Adam gave her a sideways glance, narrowing his eyes, and looking instantly guilty.

"A house!?" Sarah demanded. She crawled out of the blankets and struggled to her feet in the straw, stomping to the ladder.

"Sarah..." Adam called, laying down on one elbow. He watched her start to descend the ladder for a second then got to his feet and followed her down a few rungs before he could swing around to the other side of the ladder, under the loft. He descended faster than she did so that he could be there to grab her when she reached the ground. She accepted his help getting to terra firma then started to pull away. "Wait a minute."

"You haven't once taken me seriously, Adam. I don't think you know how to take a woman seriously. Women are an expensive, fanciful part of your whimsy. They come and go into your life and you propose marriage and carve them rings and build them houses. You'll go all out for the game of courtin' a woman because you know you won't have to save any energy for the marriage. And I'm too close to thirty to waste my time on a man who only wants to play games." Sarah threw his hands from her waist, and stormed out of the barn.

Adam watched her stomp into the house from the barn door, wishing his mind would stop repeating the words she'd said to him. Wishing even more so that they weren't ringing even the slightest bit true.

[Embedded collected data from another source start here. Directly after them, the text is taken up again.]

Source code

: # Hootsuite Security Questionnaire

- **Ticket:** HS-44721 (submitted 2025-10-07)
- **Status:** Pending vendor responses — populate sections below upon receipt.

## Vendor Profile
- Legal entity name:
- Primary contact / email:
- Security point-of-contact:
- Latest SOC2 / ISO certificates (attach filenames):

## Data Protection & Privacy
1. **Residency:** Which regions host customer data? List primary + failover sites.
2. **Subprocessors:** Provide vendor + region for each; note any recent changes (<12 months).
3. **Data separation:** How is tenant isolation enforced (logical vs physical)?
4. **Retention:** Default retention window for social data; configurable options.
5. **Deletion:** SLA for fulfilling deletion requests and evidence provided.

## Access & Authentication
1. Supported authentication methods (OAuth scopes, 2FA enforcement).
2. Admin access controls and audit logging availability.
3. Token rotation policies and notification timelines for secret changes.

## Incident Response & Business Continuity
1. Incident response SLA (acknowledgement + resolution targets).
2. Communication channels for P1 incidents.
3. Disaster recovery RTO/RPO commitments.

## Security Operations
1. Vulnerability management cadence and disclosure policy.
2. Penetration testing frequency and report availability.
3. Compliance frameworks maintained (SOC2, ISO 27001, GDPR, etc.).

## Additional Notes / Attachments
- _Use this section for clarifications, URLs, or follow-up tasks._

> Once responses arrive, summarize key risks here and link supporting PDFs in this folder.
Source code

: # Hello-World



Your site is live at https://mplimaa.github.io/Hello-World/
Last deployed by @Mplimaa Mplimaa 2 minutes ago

He told his mind to shut up when turned back to the ladder, climbing into the loft to collect the blankets and close the door. He finished closing up the barn for the night, trying to regain the confidence he'd felt when he first went in there. He berated himself for foolishly sharing the story about Ruth and made a note to himself that should there be a future between himself and Sarah, he should forget from his memory, every other woman he'd ever fancied, even for a fleeting second.

When he returned to the house his father and middle brother had gone to bed. Joe was practicing burping Wi-jah, who had demanded a second night time feeding, and Jenny was guiding him patiently. Adam locked the door to the house and banked the fire in the fireplace. He knocked on the door to the guest room to check that Sarah and Jenny had everything they needed for the night. He got no response from Sarah, but Jenny offered to babysit Wi-Jah, and said the cradle was already inside their room.

Adam stayed up until every light was doused and the night grew silent around the house. Before he followed his brother up the stairs he glanced out the window and saw fat flakes falling lazily past it.